◆ Provided material
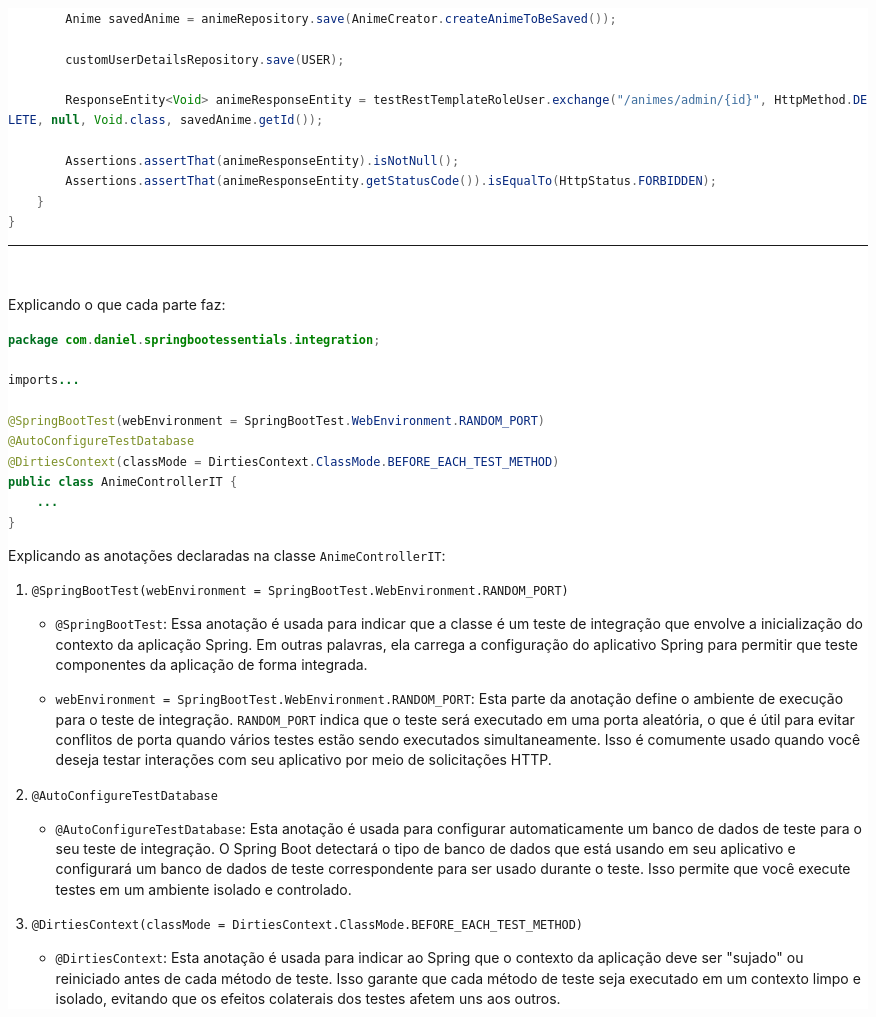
 ```java
        Anime savedAnime = animeRepository.save(AnimeCreator.createAnimeToBeSaved());

        customUserDetailsRepository.save(USER);

        ResponseEntity<Void> animeResponseEntity = testRestTemplateRoleUser.exchange("/animes/admin/{id}", HttpMethod.DELETE, null, Void.class, savedAnime.getId());

        Assertions.assertThat(animeResponseEntity).isNotNull();  
        Assertions.assertThat(animeResponseEntity.getStatusCode()).isEqualTo(HttpStatus.FORBIDDEN);
    }
}
```
<hr color="red">
<br />

Explicando o que cada parte faz:

```java
package com.daniel.springbootessentials.integration;

imports...

@SpringBootTest(webEnvironment = SpringBootTest.WebEnvironment.RANDOM_PORT)
@AutoConfigureTestDatabase
@DirtiesContext(classMode = DirtiesContext.ClassMode.BEFORE_EACH_TEST_METHOD)
public class AnimeControllerIT {
    ...
}
```

Explicando as anotações declaradas na classe `AnimeControllerIT`:

1. `@SpringBootTest(webEnvironment = SpringBootTest.WebEnvironment.RANDOM_PORT)`

   - `@SpringBootTest`: Essa anotação é usada para indicar que a classe é um teste de integração que envolve a inicialização do contexto da aplicação Spring. Em outras palavras, ela carrega a configuração do aplicativo Spring para permitir que teste componentes da aplicação de forma integrada.

   - `webEnvironment = SpringBootTest.WebEnvironment.RANDOM_PORT`: Esta parte da anotação define o ambiente de execução para o teste de integração. `RANDOM_PORT` indica que o teste será executado em uma porta aleatória, o que é útil para evitar conflitos de porta quando vários testes estão sendo executados simultaneamente. Isso é comumente usado quando você deseja testar interações com seu aplicativo por meio de solicitações HTTP.

2. `@AutoConfigureTestDatabase`

   - `@AutoConfigureTestDatabase`: Esta anotação é usada para configurar automaticamente um banco de dados de teste para o seu teste de integração. O Spring Boot detectará o tipo de banco de dados que está usando em seu aplicativo e configurará um banco de dados de teste correspondente para ser usado durante o teste. Isso permite que você execute testes em um ambiente isolado e controlado.

3. `@DirtiesContext(classMode = DirtiesContext.ClassMode.BEFORE_EACH_TEST_METHOD)`

   - `@DirtiesContext`: Esta anotação é usada para indicar ao Spring que o contexto da aplicação deve ser "sujado" ou reiniciado antes de cada método de teste. Isso garante que cada método de teste seja executado em um contexto limpo e isolado, evitando que os efeitos colaterais dos testes afetem uns aos outros.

◆ Task instructions
Copy each line in the listing where "indicar" appears.

◆ Response area
   - `@SpringBootTest`: Essa anotação é usada para indicar que a classe é um teste de integração que envolve a inicialização do contexto da aplicação Spring. Em outras palavras, ela carrega a configuração do aplicativo Spring para permitir que teste componentes da aplicação de forma integrada.
   - `@DirtiesContext`: Esta anotação é usada para indicar ao Spring que o contexto da aplicação deve ser "sujado" ou reiniciado antes de cada método de teste. Isso garante que cada método de teste seja executado em um contexto limpo e isolado, evitando que os efeitos colaterais dos testes afetem uns aos outros.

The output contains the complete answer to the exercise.